A Teachers College doctoral student, Michael Swart, will lead a team of TC students and consultants in app development and field testing in collaboration with WNET.
The project -- known as "M3," for Mobile, Movement and Math -- will test fraction-based mobile game prototypes with third, fourth and fifth-graders in TC's Harlem Ivy after school program, which includes a high proportion of under-performing students from low-income and minority backgrounds.
"Fractions are a key gateway skill in mathematics, but kids tend to see them as an abstracted concept and have difficulty mastering them," says Black. "We think that through embodied cognitive experiences, such as moving their fingers on smart phones and tablet screens, and using familiar characters, they can gain a much deeper understanding of, and feel for, fractions."
"As kids immerse themselves more in media across screens, we need to keep exploring ways that new technologies can better promote learning," says Sheppard. "We're thrilled to be partnering with Teachers College to investigate how gesture-based mobile games can enhance learning, understanding, motivation, and attitudes about math, a subject area that's critical to the long-term learning of our target audience of children in grades 3-5, and their interest and success in STEM fields."
The theory of embodied (or grounded) cognition holds that full understanding depends to a large degree on the learner's ability to create a mental perceptual simulation of what they are learning. Studies have shown, for example, that for children reading a story about farming, manipulating actual farm objects then imagining doing that leads to better retention of the story.

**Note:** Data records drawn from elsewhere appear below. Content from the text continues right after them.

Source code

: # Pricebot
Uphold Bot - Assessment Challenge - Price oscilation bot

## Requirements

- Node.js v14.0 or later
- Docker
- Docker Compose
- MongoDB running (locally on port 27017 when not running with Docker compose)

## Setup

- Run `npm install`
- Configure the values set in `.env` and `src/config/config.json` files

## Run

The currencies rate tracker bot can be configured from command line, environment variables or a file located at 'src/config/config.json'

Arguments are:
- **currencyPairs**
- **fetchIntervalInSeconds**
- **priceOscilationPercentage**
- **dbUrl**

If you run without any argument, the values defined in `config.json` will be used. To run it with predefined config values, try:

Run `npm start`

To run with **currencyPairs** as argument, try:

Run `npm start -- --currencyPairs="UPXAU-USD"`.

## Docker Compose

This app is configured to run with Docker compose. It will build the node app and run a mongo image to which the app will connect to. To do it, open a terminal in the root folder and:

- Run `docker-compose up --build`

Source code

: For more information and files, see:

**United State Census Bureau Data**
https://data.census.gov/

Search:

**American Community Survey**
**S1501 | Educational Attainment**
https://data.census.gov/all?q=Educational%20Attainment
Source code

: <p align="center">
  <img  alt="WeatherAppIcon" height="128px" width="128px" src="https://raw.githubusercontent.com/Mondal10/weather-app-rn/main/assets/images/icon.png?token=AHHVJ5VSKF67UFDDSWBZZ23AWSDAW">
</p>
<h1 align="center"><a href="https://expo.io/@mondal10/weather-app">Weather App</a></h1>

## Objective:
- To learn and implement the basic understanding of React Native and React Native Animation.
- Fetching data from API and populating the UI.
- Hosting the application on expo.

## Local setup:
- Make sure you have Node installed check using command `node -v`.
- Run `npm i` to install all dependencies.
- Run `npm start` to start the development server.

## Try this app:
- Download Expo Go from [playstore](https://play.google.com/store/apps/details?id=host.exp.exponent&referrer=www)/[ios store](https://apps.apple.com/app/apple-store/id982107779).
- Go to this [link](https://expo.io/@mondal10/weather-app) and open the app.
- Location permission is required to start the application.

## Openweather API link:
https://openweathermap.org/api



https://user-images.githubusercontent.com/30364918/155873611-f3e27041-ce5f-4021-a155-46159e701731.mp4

As digital technology has become more sophisticated, it has provided increasingly powerful forms of grounded cognition. The generally accepted hierarchy of effectiveness, from least to most, is watch, do, feel, move. That is: Watching a simulation is great, but becoming a participant by actually feeling or performing the activity in question reinforces underlying concepts.

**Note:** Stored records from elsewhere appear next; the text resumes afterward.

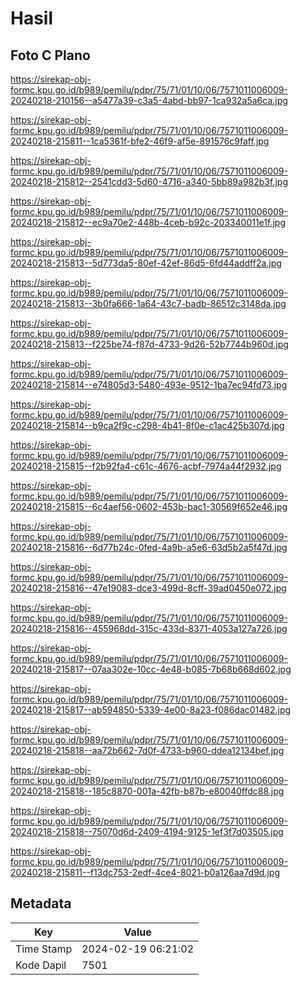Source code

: # Hasil

## Foto C Plano

https://sirekap-obj-formc.kpu.go.id/b989/pemilu/pdpr/75/71/01/10/06/7571011006009-20240218-210156--a5477a39-c3a5-4abd-bb97-1ca932a5a6ca.jpg

https://sirekap-obj-formc.kpu.go.id/b989/pemilu/pdpr/75/71/01/10/06/7571011006009-20240218-215811--1ca5361f-bfe2-46f9-af5e-891576c9faff.jpg

https://sirekap-obj-formc.kpu.go.id/b989/pemilu/pdpr/75/71/01/10/06/7571011006009-20240218-215812--2541cdd3-5d60-4716-a340-5bb89a982b3f.jpg

https://sirekap-obj-formc.kpu.go.id/b989/pemilu/pdpr/75/71/01/10/06/7571011006009-20240218-215812--ec9a70e2-448b-4ceb-b92c-203340011e1f.jpg

https://sirekap-obj-formc.kpu.go.id/b989/pemilu/pdpr/75/71/01/10/06/7571011006009-20240218-215813--5d773da5-80ef-42ef-86d5-6fd44addff2a.jpg

https://sirekap-obj-formc.kpu.go.id/b989/pemilu/pdpr/75/71/01/10/06/7571011006009-20240218-215813--3b0fa666-1a64-43c7-badb-86512c3148da.jpg

https://sirekap-obj-formc.kpu.go.id/b989/pemilu/pdpr/75/71/01/10/06/7571011006009-20240218-215813--f225be74-f87d-4733-9d26-52b7744b960d.jpg

https://sirekap-obj-formc.kpu.go.id/b989/pemilu/pdpr/75/71/01/10/06/7571011006009-20240218-215814--e74805d3-5480-493e-9512-1ba7ec94fd73.jpg

https://sirekap-obj-formc.kpu.go.id/b989/pemilu/pdpr/75/71/01/10/06/7571011006009-20240218-215814--b9ca2f9c-c298-4b41-8f0e-c1ac425b307d.jpg

https://sirekap-obj-formc.kpu.go.id/b989/pemilu/pdpr/75/71/01/10/06/7571011006009-20240218-215815--f2b92fa4-c61c-4676-acbf-7974a44f2932.jpg

https://sirekap-obj-formc.kpu.go.id/b989/pemilu/pdpr/75/71/01/10/06/7571011006009-20240218-215815--6c4aef56-0602-453b-bac1-30569f652e46.jpg

https://sirekap-obj-formc.kpu.go.id/b989/pemilu/pdpr/75/71/01/10/06/7571011006009-20240218-215816--6d77b24c-0fed-4a9b-a5e6-63d5b2a5f47d.jpg

https://sirekap-obj-formc.kpu.go.id/b989/pemilu/pdpr/75/71/01/10/06/7571011006009-20240218-215816--47e19083-dce3-499d-8cff-39ad0450e072.jpg

https://sirekap-obj-formc.kpu.go.id/b989/pemilu/pdpr/75/71/01/10/06/7571011006009-20240218-215816--455968dd-315c-433d-8371-4053a127a726.jpg

https://sirekap-obj-formc.kpu.go.id/b989/pemilu/pdpr/75/71/01/10/06/7571011006009-20240218-215817--07aa302e-10cc-4e48-b085-7b68b668d602.jpg

https://sirekap-obj-formc.kpu.go.id/b989/pemilu/pdpr/75/71/01/10/06/7571011006009-20240218-215817--ab594850-5339-4e00-8a23-f086dac01482.jpg

https://sirekap-obj-formc.kpu.go.id/b989/pemilu/pdpr/75/71/01/10/06/7571011006009-20240218-215818--aa72b662-7d0f-4733-b960-ddea12134bef.jpg

https://sirekap-obj-formc.kpu.go.id/b989/pemilu/pdpr/75/71/01/10/06/7571011006009-20240218-215818--185c8870-001a-42fb-b87b-e80040ffdc88.jpg

https://sirekap-obj-formc.kpu.go.id/b989/pemilu/pdpr/75/71/01/10/06/7571011006009-20240218-215818--75070d6d-2409-4194-9125-1ef3f7d03505.jpg

https://sirekap-obj-formc.kpu.go.id/b989/pemilu/pdpr/75/71/01/10/06/7571011006009-20240218-215811--f13dc753-2edf-4ce4-8021-b0a126aa7d9d.jpg


## Metadata

| Key        | Value               |
| ---------- | ------------------- |
| Time Stamp | 2024-02-19 06:21:02 |
| Kode Dapil | 7501                |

The Teachers College/WNET project will augment that hypothesis by comparing groups of students who receive different interventions, including one in which there are no storylines.
"We think having a story will give kids more of a sense of what they're learning about," Black says.

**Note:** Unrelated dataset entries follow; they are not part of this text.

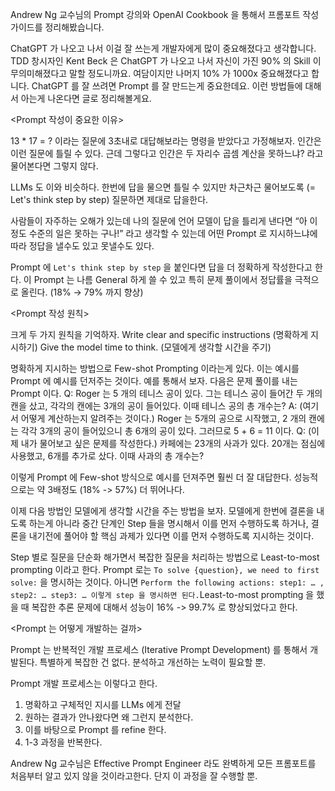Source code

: 
Andrew Ng 교수님의 Prompt 강의와 OpenAI Cookbook 을 통해서 프롬포트 작성 가이드를 정리해봤습니다.

ChatGPT 가 나오고 나서 이걸 잘 쓰는게 개발자에게 많이 중요해졌다고 생각합니다. TDD 창시자인 Kent Beck 은 ChatGPT 가 나오고 나서 자신이 가진 90% 의 Skill 이 무의미해졌다고 말할 정도니까요. 여담이지만 나머지 10% 가 1000x 중요해졌다고 합니다. ChatGPT 를 잘 쓰려면 Prompt 를 잘 만드는게 중요한데요. 이런 방법들에 대해서 아는게 나온다면 글로 정리해볼게요.


<Prompt 작성이 중요한 이유>

13 * 17 = ? 이라는 질문에 3초내로 대답해보라는 명령을 받았다고 가정해보자. 인간은 이런 질문에 틀릴 수 있다. 근데 그렇다고 인간은 두 자리수 곱셈 계산을 못하느냐? 라고 물어본다면 그렇지 않다.

LLMs 도 이와 비슷하다. 한번에 답을 물으면 틀릴 수 있지만 차근차근 물어보도록 (= Let's think step by step) 질문하면 제대로 답을한다.

사람들이 자주하는 오해가 있는데 나의 질문에 언어 모델이 답을 틀리게 낸다면 “아 이 정도 수준의 일은 못하는 구나!” 라고 생각할 수 있는데 어떤 Prompt 로 지시하느냐에 따라 정답을 낼수도 있고 못낼수도 있다.

Prompt 에 `Let's think step by step` 을 붙인다면 답을 더 정확하게 작성한다고 한다. 이 Prompt 는 나름 General 하게 쓸 수 있고 특히 문제 풀이에서 정답률을 극적으로 올린다. (18% → 79% 까지 향상)


<Prompt 작성 원칙>

크게 두 가지 원칙을 기억하자.
Write clear and specific instructions (명확하게 지시하기)
Give the model time to think. (모델에게 생각할 시간을 주기)


명확하게 지시하는 방법으로 Few-shot Prompting 이라는게 있다. 이는 예시를 Prompt 에 예시를 던저주는 것이다.
예를 통해서 보자. 다음은 문제 풀이를 내는 Prompt 이다.
Q: Roger 는 5 개의 테니스 공이 있다. 그는 테니스 공이 들어간 두 개의 캔을 샀고, 각각의 캔에는 3개의 공이 들어있다. 이때 테니스 공의 총 개수는?
A: (여기서 어떻게 계산하는지 알려주는 것이다.) Roger 는 5개의 공으로 시작했고, 2 개의 캔에는 각각 3개의 공이 들어있으니 총 6개의 공이 있다. 그러므로 5 + 6 = 11 이다.
Q: (이제 내가 물어보고 싶은 문제를 작성한다.) 카페에는 23개의 사과가 있다. 20개는 점심에 사용했고, 6개를 추가로 샀다. 이때 사과의 총 개수는?

이렇게 Prompt 에 Few-shot 방식으로 예시를 던져주면 훨씬 더 잘 대답한다. 성능적으로는 약 3배정도 (18% -> 57%) 더 뛰어나다.


이제 다음 방법인 모델에게 생각할 시간을 주는 방법을 보자. 모델에게 한번에 결론을 내도록 하는게 아니라 중간 단계인 Step 들을 명시해서 이를 먼저 수행하도록 하거나, 결론을 내기전에 풀어야 할 핵심 과제가 있다면 이를 먼저 수행하도록 지시하는 것이다.

Step 별로 질문을 단순화 해가면서 복잡한 질문을 처리하는 방법으로 Least-to-most prompting 이라고 한다. Prompt 로는 `To solve {question}, we need to first solve:` 을 명시하는 것이다. 아니면 `Perform the following actions: step1: … , step2: … step3: … 이렇게 step 을 명시하면 된다.`Least-to-most prompting 을 했을 때 복잡한 추론 문제에 대해서 성능이 16% -> 99.7% 로 향상되었다고 한다.



<Prompt 는 어떻게 개발하는 걸까>

Prompt 는 반복적인 개발 프로세스 (Iterative Prompt Development) 를 통해서 개발된다. 특별하게 복잡한 건 없다. 분석하고 개선하는 노력이 필요할 뿐.

Prompt 개발 프로세스는 이렇다고 한다.
1) 명확하고 구체적인 지시를 LLMs 에게 전달
2) 원하는 결과가 안나왔다면 왜 그런지 분석한다.
3) 이를 바탕으로 Prompt 를 refine 한다.
4) 1-3 과정을 반복한다.

Andrew Ng 교수님은 Effective Prompt Engineer 라도 완벽하게 모든 프롬포트를 처음부터 알고 있지 않을 것이라고한다. 단지 이 과정을 잘 수행할 뿐.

The grant is being issued as part of NSF's new Cyberlearning program. In an initial two-year exploratory phase, the mobile games will be developed and their use intensively studied in a small group of children, in addition to a less intensive quantitative look at a larger group, both in the Harlem Ivy program. This project will generate publications in peer-reviewed journals on the learning process that takes place in the embodied learning environments observed during the research.
"The real deliverable here is the science involved, and whether or not it forms a basis for effective teaching and learning," Black says.
Produced by THIRTEEN for WNET and funded by the National Science Foundation, Cyberchase delivers positive messages about math by teaching concepts in a fun way that kids ages 8-11 can understand. In the world of Cyberchase, the dastardly villain Hacker is on a mad mission to overthrow Motherboard and take over Cyberspace with the help of his blundering henchbots, Buzz and Delete. But Motherboard enlists the help of three curious kids, Inez, Jackie, and Matt, and their cyberpal, Digit, to stop him. The TV series airs on PBS KIDS across the country. Dynamic web games, mobile games and print activities continue the learning across platforms.
In 2012, WNET-- the parent company of THIRTEEN and WLIW21 and operator of NJTV -- is celebrating the 50th Anniversary of THIRTEEN, New York's flagship public media provider.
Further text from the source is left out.